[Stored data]
□ □ □ □

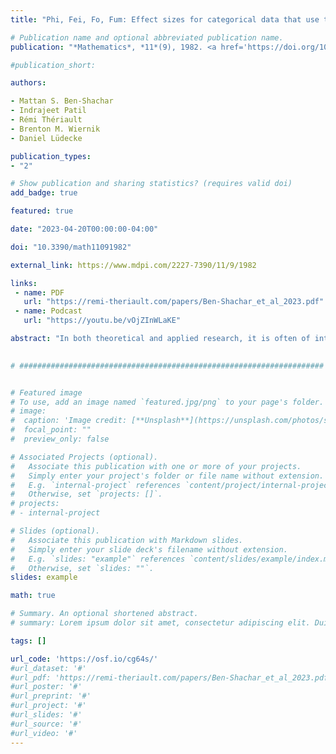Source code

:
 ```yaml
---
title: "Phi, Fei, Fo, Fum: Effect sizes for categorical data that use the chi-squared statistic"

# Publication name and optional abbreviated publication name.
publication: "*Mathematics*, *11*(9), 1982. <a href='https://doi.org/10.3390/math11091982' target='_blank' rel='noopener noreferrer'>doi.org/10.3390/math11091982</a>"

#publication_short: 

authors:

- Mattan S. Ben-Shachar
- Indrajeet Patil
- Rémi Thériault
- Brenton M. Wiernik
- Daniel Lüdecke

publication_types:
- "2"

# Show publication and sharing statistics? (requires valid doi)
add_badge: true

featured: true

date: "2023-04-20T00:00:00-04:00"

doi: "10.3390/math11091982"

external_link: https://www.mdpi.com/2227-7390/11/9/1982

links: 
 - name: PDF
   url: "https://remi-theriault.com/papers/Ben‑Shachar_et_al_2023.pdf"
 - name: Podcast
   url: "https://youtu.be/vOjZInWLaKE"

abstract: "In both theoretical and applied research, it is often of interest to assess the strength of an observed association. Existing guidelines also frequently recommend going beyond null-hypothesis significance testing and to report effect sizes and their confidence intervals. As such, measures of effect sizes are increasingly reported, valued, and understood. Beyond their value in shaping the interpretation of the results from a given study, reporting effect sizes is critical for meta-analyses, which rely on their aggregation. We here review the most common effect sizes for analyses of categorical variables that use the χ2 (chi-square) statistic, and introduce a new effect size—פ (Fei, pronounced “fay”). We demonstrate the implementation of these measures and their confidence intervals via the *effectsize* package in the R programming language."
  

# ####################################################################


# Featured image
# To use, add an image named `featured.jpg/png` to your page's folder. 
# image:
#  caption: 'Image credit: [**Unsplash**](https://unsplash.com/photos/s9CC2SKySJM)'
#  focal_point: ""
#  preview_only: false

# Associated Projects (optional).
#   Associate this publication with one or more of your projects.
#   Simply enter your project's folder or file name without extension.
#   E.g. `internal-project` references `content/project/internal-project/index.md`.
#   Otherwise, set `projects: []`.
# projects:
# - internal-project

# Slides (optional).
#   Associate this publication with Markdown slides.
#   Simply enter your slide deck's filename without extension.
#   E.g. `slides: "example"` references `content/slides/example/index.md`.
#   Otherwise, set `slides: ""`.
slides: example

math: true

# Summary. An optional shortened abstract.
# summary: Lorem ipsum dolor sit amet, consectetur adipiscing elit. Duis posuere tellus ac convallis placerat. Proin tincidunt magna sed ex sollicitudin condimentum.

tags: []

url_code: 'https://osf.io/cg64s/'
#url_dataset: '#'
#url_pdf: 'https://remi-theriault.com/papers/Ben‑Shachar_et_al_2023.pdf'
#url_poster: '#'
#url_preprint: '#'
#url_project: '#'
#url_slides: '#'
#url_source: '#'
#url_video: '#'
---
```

□ □ □ □

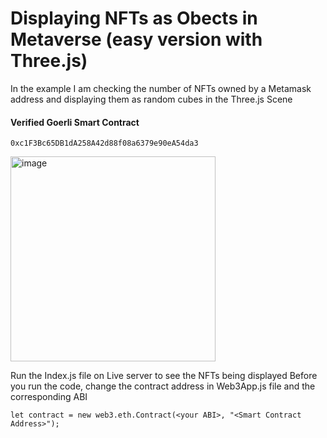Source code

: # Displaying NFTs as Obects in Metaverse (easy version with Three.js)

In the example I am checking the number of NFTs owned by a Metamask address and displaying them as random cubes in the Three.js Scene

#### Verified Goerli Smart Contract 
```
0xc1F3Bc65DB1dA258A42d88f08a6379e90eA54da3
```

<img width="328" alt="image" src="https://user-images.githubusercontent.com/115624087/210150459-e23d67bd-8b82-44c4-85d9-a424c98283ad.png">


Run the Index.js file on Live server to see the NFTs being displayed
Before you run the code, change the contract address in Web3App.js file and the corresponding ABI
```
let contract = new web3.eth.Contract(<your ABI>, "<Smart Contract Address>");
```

□ □ □ □

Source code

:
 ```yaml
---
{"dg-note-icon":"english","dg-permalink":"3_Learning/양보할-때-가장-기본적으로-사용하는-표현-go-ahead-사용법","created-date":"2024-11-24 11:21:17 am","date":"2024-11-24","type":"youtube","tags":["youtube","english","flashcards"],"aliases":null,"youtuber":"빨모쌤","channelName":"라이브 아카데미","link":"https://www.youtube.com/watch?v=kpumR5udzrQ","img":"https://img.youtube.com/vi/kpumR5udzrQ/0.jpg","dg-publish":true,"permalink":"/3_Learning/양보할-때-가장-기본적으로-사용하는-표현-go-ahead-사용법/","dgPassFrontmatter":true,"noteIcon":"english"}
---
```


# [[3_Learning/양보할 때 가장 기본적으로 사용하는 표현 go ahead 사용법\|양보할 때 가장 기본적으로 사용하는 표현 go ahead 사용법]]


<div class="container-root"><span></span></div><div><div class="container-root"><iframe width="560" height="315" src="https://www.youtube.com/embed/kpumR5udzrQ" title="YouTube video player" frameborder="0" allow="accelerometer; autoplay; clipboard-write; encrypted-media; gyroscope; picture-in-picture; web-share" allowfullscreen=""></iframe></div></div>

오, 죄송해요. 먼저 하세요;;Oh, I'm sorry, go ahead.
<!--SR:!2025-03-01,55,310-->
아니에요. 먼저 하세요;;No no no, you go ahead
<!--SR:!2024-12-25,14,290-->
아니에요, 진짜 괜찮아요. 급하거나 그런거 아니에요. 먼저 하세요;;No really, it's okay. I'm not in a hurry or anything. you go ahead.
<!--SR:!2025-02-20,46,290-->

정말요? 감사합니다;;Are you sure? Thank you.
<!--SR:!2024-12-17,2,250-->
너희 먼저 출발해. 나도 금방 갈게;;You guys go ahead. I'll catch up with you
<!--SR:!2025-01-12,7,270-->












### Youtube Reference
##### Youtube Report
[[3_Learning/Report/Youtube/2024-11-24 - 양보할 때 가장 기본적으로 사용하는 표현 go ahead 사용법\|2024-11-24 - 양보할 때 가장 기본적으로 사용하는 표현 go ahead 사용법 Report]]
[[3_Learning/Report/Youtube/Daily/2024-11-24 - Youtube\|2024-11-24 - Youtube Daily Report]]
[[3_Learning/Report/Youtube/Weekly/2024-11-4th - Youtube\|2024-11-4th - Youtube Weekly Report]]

□ □ □ □

**Work to complete**
Search the entries for the word "without", then copy every line in which it is found.

**Task solution**
#   Simply enter your project's folder or file name without extension.
#   Simply enter your slide deck's filename without extension.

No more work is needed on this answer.